でも。どうしてそんな言葉があのとき出来てしまったのかと後から考えると。僕はいまでも忘れることができないのだ。あの大人たちのことを。僕の人生に対して、ひとの人生に対して、甘いだとか舐めているだとか勝手な言葉を言い放ち、汚らしくひとの人生を踏みにじろうとしたあの大人たちの顔を。そしていま、いかにもそんなことを言い放ちがちな分かったような顔をしている嫌いな大人たちのことを。これから自分がどう生きようとも、少なくともあんな奴らにだけは絶対なるまいと誓ったあの人間たちのことを。だから今の僕から言わせると、若い子にはそんな言葉くらいしかかけられないのだ。そんな風に信じ生き続けると、もしかするときっとこんな大人になる(なってしまう)。大人かどうかは果たして分からないけれど。すくなくとも信じれば、こうやって生き延びることはできる。こんな風には決してなりたくはないよ、と思えばあいつらの言うことを聞けばいいし、それが嫌なら違う道を選べばいい。
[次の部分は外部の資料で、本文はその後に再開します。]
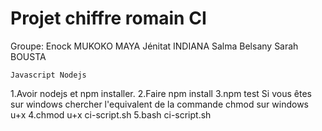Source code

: # Projet chiffre romain CI

Groupe:
Enock MUKOKO MAYA
Jénitat INDIANA
Salma Belsany
Sarah BOUSTA

`Javascript Nodejs`

1.Avoir nodejs et npm installer.
2.Faire npm install 
3.npm test
Si vous êtes sur windows chercher l'equivalent de la commande chmod sur windows u+x
4.chmod u+x ci-script.sh
5.bash ci-script.sh

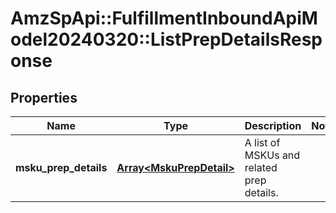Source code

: # AmzSpApi::FulfillmentInboundApiModel20240320::ListPrepDetailsResponse

## Properties
Name | Type | Description | Notes
------------ | ------------- | ------------- | -------------
**msku_prep_details** | [**Array&lt;MskuPrepDetail&gt;**](MskuPrepDetail.md) | A list of MSKUs and related prep details. | 

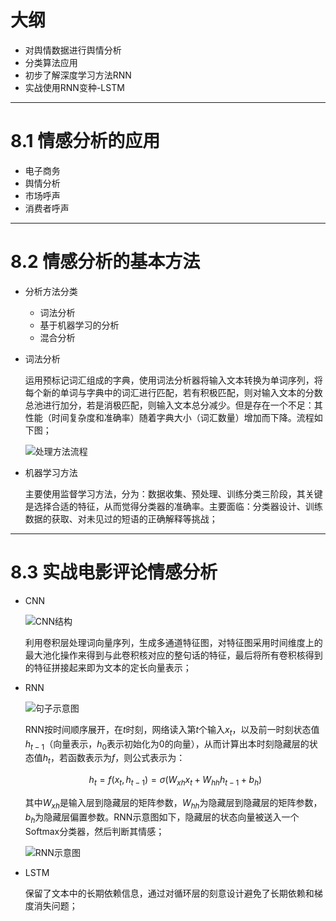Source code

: # 大纲

- 对舆情数据进行舆情分析
- 分类算法应用
- 初步了解深度学习方法RNN
- 实战使用RNN变种-LSTM

---

# 8.1 情感分析的应用

- 电子商务
- 舆情分析
- 市场呼声
- 消费者呼声

---

# 8.2 情感分析的基本方法

- 分析方法分类

	- 词法分析
	- 基于机器学习的分析
	- 混合分析

- 词法分析

	运用预标记词汇组成的字典，使用词法分析器将输入文本转换为单词序列，将每个新的单词与字典中的词汇进行匹配，若有积极匹配，则对输入文本的分数总池进行加分，若是消极匹配，则输入文本总分减少。但是存在一个不足：其性能（时间复杂度和准确率）随着字典大小（词汇数量）增加而下降。流程如下图；

	![处理方法流程](https://i.loli.net/2019/08/31/lc8WpITCwav6qZi.png)

- 机器学习方法
	
	主要使用监督学习方法，分为：数据收集、预处理、训练分类三阶段，其关键是选择合适的特征，从而觉得分类器的准确率。主要面临：分类器设计、训练数据的获取、对未见过的短语的正确解释等挑战；

---

# 8.3 实战电影评论情感分析

- CNN

	![CNN结构](https://i.loli.net/2019/08/31/MHgItn4pRsLiUB5.png)

	利用卷积层处理词向量序列，生成多通道特征图，对特征图采用时间维度上的最大池化操作来得到与此卷积核对应的整句话的特征，最后将所有卷积核得到的特征拼接起来即为文本的定长向量表示；

- RNN

	![句子示意图](https://i.loli.net/2019/08/31/VPE9qSTeDGArzgi.png)

	RNN按时间顺序展开，在$t$时刻，网络读入第$t$个输入$x_t$，以及前一时刻状态值$h_{t-1}$（向量表示，$h_0$表示初始化为0的向量），从而计算出本时刻隐藏层的状态值$h_t$，若函数表示为$f$，则公式表示为：

	$$h_t=f(x_t,h_{t-1})=\sigma(W_{xh}x_t+W_{hh}h_{t-1}+b_h)$$

	其中$W_{xh}$是输入层到隐藏层的矩阵参数，$W_{hh}$为隐藏层到隐藏层的矩阵参数，$b_h$为隐藏层偏置参数。RNN示意图如下，隐藏层的状态向量被送入一个Softmax分类器，然后判断其情感；

	![RNN示意图](https://i.loli.net/2019/08/31/sI14tTz5rkNegyh.png)

- LSTM

	保留了文本中的长期依赖信息，通过对循环层的刻意设计避免了长期依赖和梯度消失问题；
でもとにかく大事なのは、とにかく見失ってほしくはないのは、どこかに違う道もあるということだ。道は決してひとつじゃない。先は永いし、ほんとうは先のことなんて誰にも分からないのだから。
「テストで赤点をとらなければ、また来ます」と笑いながら彼女は出て行った。・・・ああ、もしかしたら、こっちのレコードの方を貸したが良かったかもな、と、今これを聴きながら思ったりする。小沢健二の『ある光』。でもこの線路を降りるのは、きっときみにはまだまだ早過ぎると思うんだよな。うん、きっとそうだと思う。